By Angela Rose | Sep 11, 2017
Precision sheet metal fabication
Industry: Contract Manufacturing
Products: Precision sheet metal fabrication
When Wilcoxson's father, Gary, started the contract precision sheet metal manufacturing company 35 years ago in the family's small garage, he may not have imagined it would grow into a business with $1 million in annual revenue -- but that's exactly what happened. While Gary did not get to see the evolution for himself -- passing on in 1990 -- his wife and the company's president, Lea Davis, and son have been there to guide it every step of the way.
"He created quite the legacy in those eight years," says Wicoxson. "When my father passed, my mom decided to keep the business in the family and continue to run it. Then, in 1995, she was diagnosed with Shaver's disease."
Also known as bauxite fibrosis, the condition made it necessary for Davis to take a step back from the business. "She could no longer come into the shop because her body couldn't deal with the metal dust that is produced there," Wilcoxson explains. "Fortunately, she had a great team to take over and help her run the company remotely."
Wilcoxson came on board in 2004 to fill the general manager role. The company purchased its current 12,000-square-foot shop in east Longmont 10 years ago and now serve customers across the U.S. in a variety of industries.
"One of our largest [markets] is the medical device industry," Wilcoxson says. "That makes up about 55 percent of what we do." He and his team manufacture the framework, covers, and doors for laboratory blood cell splitting machines and other medical equipment. He estimates another 20 percent of their jobs are for the oil and gas industry, including framework, bracketry, and covers for gas chromatographs.
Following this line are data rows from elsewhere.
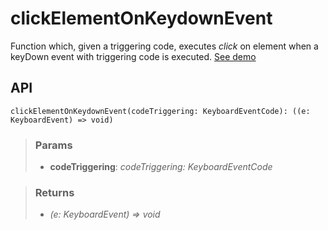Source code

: # clickElementOnKeydownEvent
Function which, given a triggering code, executes _click_ on element when a keyDown event with triggering code is executed. [See demo](https://react-tools.ndria.dev/#/utils/clickElementOnKeydownEvent)

## API

```tsx
clickElementOnKeydownEvent(codeTriggering: KeyboardEventCode): ((e: KeyboardEvent) => void)
```


> ### Params
>
> - __codeTriggering__: _codeTriggering: KeyboardEventCode_
>



> ### Returns
>
> 
> - _(e: KeyboardEvent) => void_  
>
"We've also made custom countertops for liquor stores and all other kinds of things from components for scientific instruments to automotive parts. If you name it, we can make it," he adds.
Whenever possible, the company sources materials locally. "If we're ordering a special material, we may not be able to," Wilcoxson says. "But most of the time, we order from a couple different suppliers in Denver."
Wilcoxson says employyes also take pride in the attention to detail they bring to every project. "We have a quality system in place to ensure parts are made to the print of the customer before they ever leave our shop," he states.
Challenges: Keeping up with continuous innovation, "It can be challenging to meet the constantly changing needs of our customers," Wilcoxson says. "In the medical device industry, for example, every day there is an email about something new."
Opportunities: Wilcoxson would like to grow the company's customer base within big Colorado industries such as aerospace and oil and gas. He also sees prototyping as a way to maximize his share of the market. "We get a fair amount of calls from people looking for quick-turn jobs," he says. "Those are always promising, because you get paid for completing the project quickly, but they can also throw a wrench into day-to-day operations." He predicts moderate revenue growth for his company over last year.
Needs: "We need to purchase a laser," Wilcoxson says. "It will give us a different way to cut out material to make different parts, and that's definitely one of our larger needs."
He also says he'd like to build some relationships with potential employees. "It's always good to know some people for the future. While it can be tough to find qualified personnel, we usually hire for personality and trainability. Yes, you should have some good skills in the line of work, but if you have the right mindset for the hands-on stuff we do, you can be trained to do it."